▼▼▼

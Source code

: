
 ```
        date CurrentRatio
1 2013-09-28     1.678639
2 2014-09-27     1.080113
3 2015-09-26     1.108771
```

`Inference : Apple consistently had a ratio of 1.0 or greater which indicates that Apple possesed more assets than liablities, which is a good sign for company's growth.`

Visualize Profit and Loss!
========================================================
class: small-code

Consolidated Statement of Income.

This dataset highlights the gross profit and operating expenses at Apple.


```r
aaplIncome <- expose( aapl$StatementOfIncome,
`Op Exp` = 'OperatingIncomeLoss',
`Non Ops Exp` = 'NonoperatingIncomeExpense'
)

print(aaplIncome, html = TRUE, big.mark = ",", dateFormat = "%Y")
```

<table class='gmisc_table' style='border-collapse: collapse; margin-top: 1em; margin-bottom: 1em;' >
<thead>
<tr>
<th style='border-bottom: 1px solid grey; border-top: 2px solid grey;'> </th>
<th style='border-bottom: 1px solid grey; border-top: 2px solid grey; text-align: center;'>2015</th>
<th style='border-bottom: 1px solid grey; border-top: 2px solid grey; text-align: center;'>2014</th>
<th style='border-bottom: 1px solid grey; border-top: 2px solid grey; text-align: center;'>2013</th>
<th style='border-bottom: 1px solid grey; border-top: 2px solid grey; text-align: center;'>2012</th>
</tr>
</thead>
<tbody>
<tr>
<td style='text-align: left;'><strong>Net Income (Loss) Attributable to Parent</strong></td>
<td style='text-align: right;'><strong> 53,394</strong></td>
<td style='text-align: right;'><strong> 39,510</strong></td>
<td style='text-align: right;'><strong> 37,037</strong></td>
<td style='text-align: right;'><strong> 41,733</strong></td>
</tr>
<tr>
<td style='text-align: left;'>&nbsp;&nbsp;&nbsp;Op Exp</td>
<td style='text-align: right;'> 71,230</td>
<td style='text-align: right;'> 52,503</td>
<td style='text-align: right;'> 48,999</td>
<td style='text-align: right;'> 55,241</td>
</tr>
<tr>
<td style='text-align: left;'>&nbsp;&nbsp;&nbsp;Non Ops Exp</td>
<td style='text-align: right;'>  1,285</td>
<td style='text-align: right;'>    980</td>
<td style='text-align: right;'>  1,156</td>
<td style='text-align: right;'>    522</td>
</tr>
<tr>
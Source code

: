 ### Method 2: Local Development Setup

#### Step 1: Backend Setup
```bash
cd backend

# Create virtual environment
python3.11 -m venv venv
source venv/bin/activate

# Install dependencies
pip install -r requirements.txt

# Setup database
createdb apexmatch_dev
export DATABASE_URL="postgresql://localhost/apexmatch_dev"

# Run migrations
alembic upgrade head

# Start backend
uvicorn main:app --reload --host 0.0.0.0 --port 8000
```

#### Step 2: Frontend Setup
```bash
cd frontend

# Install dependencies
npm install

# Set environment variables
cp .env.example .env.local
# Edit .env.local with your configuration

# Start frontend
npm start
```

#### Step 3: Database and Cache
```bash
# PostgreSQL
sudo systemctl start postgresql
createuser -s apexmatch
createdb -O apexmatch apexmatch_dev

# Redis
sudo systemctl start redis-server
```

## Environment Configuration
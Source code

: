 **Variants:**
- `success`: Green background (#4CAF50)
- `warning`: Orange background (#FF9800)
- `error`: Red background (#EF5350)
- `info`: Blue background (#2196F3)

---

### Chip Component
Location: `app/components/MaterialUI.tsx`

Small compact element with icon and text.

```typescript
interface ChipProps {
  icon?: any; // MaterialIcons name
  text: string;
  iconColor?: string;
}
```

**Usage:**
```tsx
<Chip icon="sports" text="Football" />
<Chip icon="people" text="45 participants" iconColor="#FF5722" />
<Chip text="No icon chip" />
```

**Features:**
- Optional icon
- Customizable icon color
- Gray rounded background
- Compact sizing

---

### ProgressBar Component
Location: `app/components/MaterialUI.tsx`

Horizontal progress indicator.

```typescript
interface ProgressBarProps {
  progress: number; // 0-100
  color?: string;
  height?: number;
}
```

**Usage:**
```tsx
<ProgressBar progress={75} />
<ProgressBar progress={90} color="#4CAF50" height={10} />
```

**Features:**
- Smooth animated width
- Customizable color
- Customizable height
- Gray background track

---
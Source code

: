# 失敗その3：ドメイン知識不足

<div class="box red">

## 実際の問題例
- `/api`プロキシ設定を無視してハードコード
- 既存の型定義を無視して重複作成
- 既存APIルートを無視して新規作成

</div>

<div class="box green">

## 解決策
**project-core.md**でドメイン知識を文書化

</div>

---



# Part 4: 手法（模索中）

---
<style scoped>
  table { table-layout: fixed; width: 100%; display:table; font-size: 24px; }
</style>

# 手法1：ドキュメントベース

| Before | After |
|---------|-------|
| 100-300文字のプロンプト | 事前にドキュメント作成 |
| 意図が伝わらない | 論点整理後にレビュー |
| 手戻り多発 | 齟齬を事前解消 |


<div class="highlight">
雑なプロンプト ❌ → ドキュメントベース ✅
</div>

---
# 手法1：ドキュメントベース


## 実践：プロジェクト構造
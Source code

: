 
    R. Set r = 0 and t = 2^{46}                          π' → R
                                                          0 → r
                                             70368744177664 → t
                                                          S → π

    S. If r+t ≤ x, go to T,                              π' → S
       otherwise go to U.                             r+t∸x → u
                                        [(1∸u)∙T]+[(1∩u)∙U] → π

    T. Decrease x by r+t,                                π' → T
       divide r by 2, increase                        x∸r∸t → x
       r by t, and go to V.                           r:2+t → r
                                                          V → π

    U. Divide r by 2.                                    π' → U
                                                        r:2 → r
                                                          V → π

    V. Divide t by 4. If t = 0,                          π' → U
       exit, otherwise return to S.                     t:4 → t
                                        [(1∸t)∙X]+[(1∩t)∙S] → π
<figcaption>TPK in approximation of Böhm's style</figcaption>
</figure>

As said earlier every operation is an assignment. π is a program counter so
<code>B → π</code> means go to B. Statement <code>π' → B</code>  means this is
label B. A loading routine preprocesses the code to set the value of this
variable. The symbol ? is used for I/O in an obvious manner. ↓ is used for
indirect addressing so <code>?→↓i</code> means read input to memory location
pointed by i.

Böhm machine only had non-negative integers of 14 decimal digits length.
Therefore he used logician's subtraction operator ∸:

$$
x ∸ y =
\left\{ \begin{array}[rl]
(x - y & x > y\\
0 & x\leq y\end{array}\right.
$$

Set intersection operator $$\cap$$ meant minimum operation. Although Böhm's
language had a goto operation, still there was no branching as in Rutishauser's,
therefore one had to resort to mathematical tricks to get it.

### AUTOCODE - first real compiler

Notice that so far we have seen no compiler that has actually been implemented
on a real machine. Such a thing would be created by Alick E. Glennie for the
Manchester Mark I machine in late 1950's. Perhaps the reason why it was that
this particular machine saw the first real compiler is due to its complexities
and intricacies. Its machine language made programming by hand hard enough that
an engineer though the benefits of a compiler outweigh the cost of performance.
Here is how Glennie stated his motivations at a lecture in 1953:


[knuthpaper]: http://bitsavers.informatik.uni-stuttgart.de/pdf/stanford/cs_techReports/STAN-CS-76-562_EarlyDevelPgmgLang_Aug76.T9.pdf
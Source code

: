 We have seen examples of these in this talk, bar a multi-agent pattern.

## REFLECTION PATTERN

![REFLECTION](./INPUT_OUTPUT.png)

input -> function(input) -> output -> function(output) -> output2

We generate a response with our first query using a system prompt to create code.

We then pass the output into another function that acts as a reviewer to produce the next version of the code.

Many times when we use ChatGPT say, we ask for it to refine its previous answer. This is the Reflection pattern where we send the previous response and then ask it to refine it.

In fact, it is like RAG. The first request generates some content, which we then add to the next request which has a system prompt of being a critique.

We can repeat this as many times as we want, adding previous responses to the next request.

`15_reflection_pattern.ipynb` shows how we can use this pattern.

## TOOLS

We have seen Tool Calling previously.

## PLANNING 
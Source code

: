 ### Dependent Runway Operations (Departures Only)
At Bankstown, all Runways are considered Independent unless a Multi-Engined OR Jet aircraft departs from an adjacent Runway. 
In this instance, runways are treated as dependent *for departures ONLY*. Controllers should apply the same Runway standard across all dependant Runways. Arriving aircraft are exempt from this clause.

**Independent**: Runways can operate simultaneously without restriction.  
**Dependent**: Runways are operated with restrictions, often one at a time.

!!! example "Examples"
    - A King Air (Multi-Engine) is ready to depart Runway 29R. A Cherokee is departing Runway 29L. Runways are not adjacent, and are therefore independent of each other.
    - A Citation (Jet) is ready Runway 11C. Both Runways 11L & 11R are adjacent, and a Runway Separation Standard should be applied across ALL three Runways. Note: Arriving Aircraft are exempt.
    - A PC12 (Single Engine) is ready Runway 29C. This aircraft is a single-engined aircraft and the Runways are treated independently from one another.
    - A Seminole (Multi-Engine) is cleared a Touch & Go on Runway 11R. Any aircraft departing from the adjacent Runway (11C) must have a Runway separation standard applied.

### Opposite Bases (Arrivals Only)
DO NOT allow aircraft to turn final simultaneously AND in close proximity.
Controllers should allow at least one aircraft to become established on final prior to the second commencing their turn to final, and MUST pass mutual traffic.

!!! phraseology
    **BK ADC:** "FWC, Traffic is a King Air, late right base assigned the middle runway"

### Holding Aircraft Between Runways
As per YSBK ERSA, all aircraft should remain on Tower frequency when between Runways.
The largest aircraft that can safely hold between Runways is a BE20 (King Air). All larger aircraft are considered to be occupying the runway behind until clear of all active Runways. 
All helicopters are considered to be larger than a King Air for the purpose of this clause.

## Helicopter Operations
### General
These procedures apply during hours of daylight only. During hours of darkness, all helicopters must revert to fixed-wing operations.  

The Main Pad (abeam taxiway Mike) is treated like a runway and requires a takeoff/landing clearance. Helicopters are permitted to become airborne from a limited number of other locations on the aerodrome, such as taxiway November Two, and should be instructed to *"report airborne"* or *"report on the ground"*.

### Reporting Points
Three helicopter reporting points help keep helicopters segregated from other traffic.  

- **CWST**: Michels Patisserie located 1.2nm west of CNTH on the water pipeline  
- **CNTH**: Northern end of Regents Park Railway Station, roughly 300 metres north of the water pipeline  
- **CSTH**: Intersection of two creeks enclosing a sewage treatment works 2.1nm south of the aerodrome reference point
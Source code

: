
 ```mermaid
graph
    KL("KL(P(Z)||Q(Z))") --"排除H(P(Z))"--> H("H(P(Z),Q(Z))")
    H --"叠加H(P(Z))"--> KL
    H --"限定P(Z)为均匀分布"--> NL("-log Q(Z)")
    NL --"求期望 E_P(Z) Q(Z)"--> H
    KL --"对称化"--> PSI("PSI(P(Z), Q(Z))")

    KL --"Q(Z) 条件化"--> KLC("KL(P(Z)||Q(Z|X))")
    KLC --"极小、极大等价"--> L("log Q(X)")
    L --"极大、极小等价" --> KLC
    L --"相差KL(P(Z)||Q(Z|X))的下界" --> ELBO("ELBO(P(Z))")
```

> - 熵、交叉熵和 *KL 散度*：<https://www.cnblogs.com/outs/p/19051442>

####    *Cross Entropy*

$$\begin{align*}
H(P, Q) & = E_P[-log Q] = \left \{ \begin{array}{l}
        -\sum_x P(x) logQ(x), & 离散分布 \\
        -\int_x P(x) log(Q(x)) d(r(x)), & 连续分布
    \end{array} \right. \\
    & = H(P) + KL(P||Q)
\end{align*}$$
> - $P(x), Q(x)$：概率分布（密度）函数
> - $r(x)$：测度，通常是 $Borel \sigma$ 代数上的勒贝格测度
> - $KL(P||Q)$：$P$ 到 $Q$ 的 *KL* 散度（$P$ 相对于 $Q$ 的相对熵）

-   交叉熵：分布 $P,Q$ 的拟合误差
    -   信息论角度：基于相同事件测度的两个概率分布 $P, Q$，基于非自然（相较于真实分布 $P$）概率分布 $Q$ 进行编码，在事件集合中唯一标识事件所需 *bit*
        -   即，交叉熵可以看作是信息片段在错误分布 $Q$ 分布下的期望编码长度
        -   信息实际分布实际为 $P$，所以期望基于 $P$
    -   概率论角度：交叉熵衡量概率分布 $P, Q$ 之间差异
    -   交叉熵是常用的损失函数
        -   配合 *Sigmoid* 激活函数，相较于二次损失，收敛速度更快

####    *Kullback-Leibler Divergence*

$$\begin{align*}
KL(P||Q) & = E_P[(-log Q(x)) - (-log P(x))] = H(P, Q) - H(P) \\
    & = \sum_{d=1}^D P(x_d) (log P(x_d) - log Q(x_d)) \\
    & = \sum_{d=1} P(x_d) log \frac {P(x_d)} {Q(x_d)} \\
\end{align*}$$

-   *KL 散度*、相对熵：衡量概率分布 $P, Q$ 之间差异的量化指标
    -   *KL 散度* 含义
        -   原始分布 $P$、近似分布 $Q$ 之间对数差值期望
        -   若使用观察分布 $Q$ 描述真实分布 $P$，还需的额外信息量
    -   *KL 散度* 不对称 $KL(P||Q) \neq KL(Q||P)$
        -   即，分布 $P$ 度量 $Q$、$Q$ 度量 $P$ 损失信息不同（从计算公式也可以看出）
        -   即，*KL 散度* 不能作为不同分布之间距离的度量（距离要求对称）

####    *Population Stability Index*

▲▲▲

• [Instructions to follow]:
Each line in the entries above, starting at the line with "therefore one had" and ending at the line with "and intricacies. Its", is to be printed exactly, and only those lines.

• [Completed task]:
therefore one had to resort to mathematical tricks to get it.

### AUTOCODE - first real compiler

Notice that so far we have seen no compiler that has actually been implemented
on a real machine. Such a thing would be created by Alick E. Glennie for the
Manchester Mark I machine in late 1950's. Perhaps the reason why it was that
this particular machine saw the first real compiler is due to its complexities
and intricacies. Its machine language made programming by hand hard enough that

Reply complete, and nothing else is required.